§ Records for the exercise

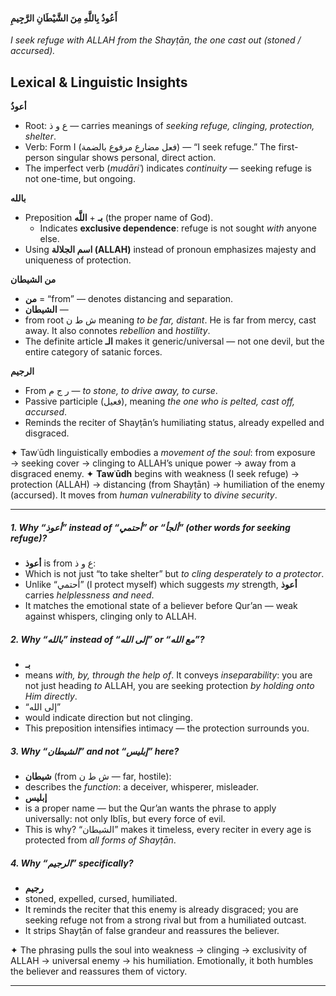 
#### أَعُوذُ بِاللَّهِ مِنَ الشَّيْطَانِ الرَّجِيمِ

*I seek refuge with ALLAH from the Shayṭān, the one cast out (stoned / accursed).*

## Lexical & Linguistic Insights

**أعوذُ**
* Root: ع و ذ — carries meanings of *seeking refuge, clinging, protection, shelter*.
* Verb: Form I (فعل مضارع مرفوع بالضمة) — “I seek refuge.” The first-person singular shows personal, direct action.
* The imperfect verb (*mudāriʿ*) indicates *continuity* — seeking refuge is not one-time, but ongoing.

**بالله**
* Preposition **بـ** + **اللَّه** (the proper name of God).
	* Indicates **exclusive dependence**: refuge is not sought *with* anyone else.
* Using **اسم الجلالة (ALLAH)** instead of pronoun emphasizes majesty and uniqueness of protection.

**من الشيطان**
* **من** = “from” — denotes distancing and separation.
* **الشيطان** —
* from root ش ط ن meaning *to be far, distant*. He is far from mercy, cast away. It also connotes *rebellion* and *hostility*.
* The definite article **الـ** makes it generic/universal — not one devil, but the entire category of satanic forces.

**الرجيم**
* From ر ج م — *to stone, to drive away, to curse*.
* Passive participle (فعيل), meaning *the one who is pelted, cast off, accursed*.
* Reminds the reciter of Shayṭān’s humiliating status, already expelled and disgraced.

✦ Tawʿūdh linguistically embodies a *movement of the soul*: from exposure → seeking cover → clinging to ALLAH’s unique power → away from a disgraced enemy.
✦ **Tawʿūdh** begins with weakness (I seek refuge) → protection (ALLAH) → distancing (from Shayṭān) → humiliation of the enemy (accursed). It moves from *human vulnerability* to *divine security*.

---
##### 1. **Why “أعوذ” instead of “أحتمي” or “ألجأ” (other words for seeking refuge)?**
* **أعوذ** is from ع و ذ:
* Which is not just “to take shelter” but *to cling desperately to a protector*.
* Unlike “أحتمي” (I protect myself) which suggests *my* strength, **أعوذ** carries *helplessness and need*.
* It matches the emotional state of a believer before Qur’an — weak against whispers, clinging only to ALLAH.
##### 2. **Why “بالله” instead of “إلى الله” or “مع الله”?**
* **بـ** 
* means *with, by, through the help of*. It conveys *inseparability*: you are not just heading *to* ALLAH, you are seeking protection *by holding onto Him directly*.
* “إلى الله”
* would indicate direction but not clinging.
* This preposition intensifies intimacy — the protection surrounds you.
##### 3. **Why “الشيطان” and not “إبليس” here?**
* **شيطان** (from ش ط ن — far, hostile):
* describes the *function*: a deceiver, whisperer, misleader.
* **إبليس**
* is a proper name — but the Qur’an wants the phrase to apply universally: not only Iblīs, but every force of evil.
* This is why? “الشيطان” makes it timeless, every reciter in every age is protected from *all forms of Shayṭān*.
##### 4. **Why “الرجيم” specifically?**
* **رجيم**
* stoned, expelled, cursed, humiliated.
* It reminds the reciter that this enemy is already disgraced; you are seeking refuge not from a strong rival but from a humiliated outcast.
* It strips Shayṭān of false grandeur and reassures the believer.

✦ The phrasing pulls the soul into weakness → clinging → exclusivity of ALLAH → universal enemy → his humiliation. Emotionally, it both humbles the believer and reassures them of victory.

---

§ Exercise instructions
Repeat nothing before the line containing "force of evil."; repeat that line and every later line of the listing exactly.

§ Written answer
* is a proper name — but the Qur’an wants the phrase to apply universally: not only Iblīs, but every force of evil.
* This is why? “الشيطان” makes it timeless, every reciter in every age is protected from *all forms of Shayṭān*.
##### 4. **Why “الرجيم” specifically?**
* **رجيم**
* stoned, expelled, cursed, humiliated.
* It reminds the reciter that this enemy is already disgraced; you are seeking refuge not from a strong rival but from a humiliated outcast.
* It strips Shayṭān of false grandeur and reassures the believer.

✦ The phrasing pulls the soul into weakness → clinging → exclusivity of ALLAH → universal enemy → his humiliation. Emotionally, it both humbles the believer and reassures them of victory.

---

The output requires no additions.